■ **EXERCISE DIRECTIONS**: Among the lines below, return each one that contains the word "from".

=== SOURCE INFORMATION ===

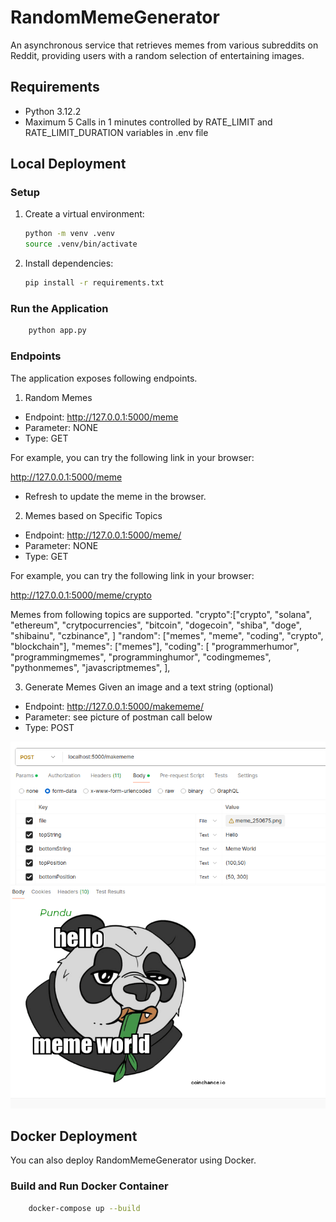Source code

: # RandomMemeGenerator
An asynchronous service that retrieves memes from various subreddits on Reddit, providing users with a random selection of entertaining images.

## Requirements

- Python 3.12.2
- Maximum 5 Calls in 1 minutes controlled by RATE_LIMIT and RATE_LIMIT_DURATION variables in .env file

## Local Deployment

### Setup

1. Create a virtual environment:

    ```bash
    python -m venv .venv
    source .venv/bin/activate
    ```

2. Install dependencies:

    ```bash
    pip install -r requirements.txt
    ```

### Run the Application
```bash
    python app.py  
```


### Endpoints
The application exposes following endpoints.

1. Random Memes

- Endpoint: http://127.0.0.1:5000/meme
- Parameter: NONE
- Type: GET

For example, you can try the following link in your browser:

http://127.0.0.1:5000/meme

* Refresh to update the meme in the browser.


2. Memes based on Specific Topics

- Endpoint: http://127.0.0.1:5000/meme/<topic>
- Parameter: NONE
- Type: GET

For example, you can try the following link in your browser:

http://127.0.0.1:5000/meme/crypto

  Memes from following topics are supported. 
    "crypto":["crypto",
        "solana",
        "ethereum",
        "crytpocurrencies",
        "bitcoin",
        "dogecoin",
        "shiba",
        "doge",
        "shibainu",
        "czbinance",
    ]
    "random": ["memes", "meme", "coding", "crypto", "blockchain"],
    "memes": ["memes"],
    "coding": [
        "programmerhumor",
        "programmingmemes",
        "programminghumor",
        "codingmemes",
        "pythonmemes",
        "javascriptmemes",
    ],


3. Generate Memes Given an image and a text string (optional)

- Endpoint: http://127.0.0.1:5000/makememe/
- Parameter: see picture of postman call below
- Type: POST

![Image Description](data/postman.png)

## Docker Deployment
You can also deploy RandomMemeGenerator using Docker.

### Build and Run Docker Container

```bash
    docker-compose up --build
```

===

■ **YOUR SOLUTION**:
An asynchronous service that retrieves memes from various subreddits on Reddit, providing users with a random selection of entertaining images.
  Memes from following topics are supported. 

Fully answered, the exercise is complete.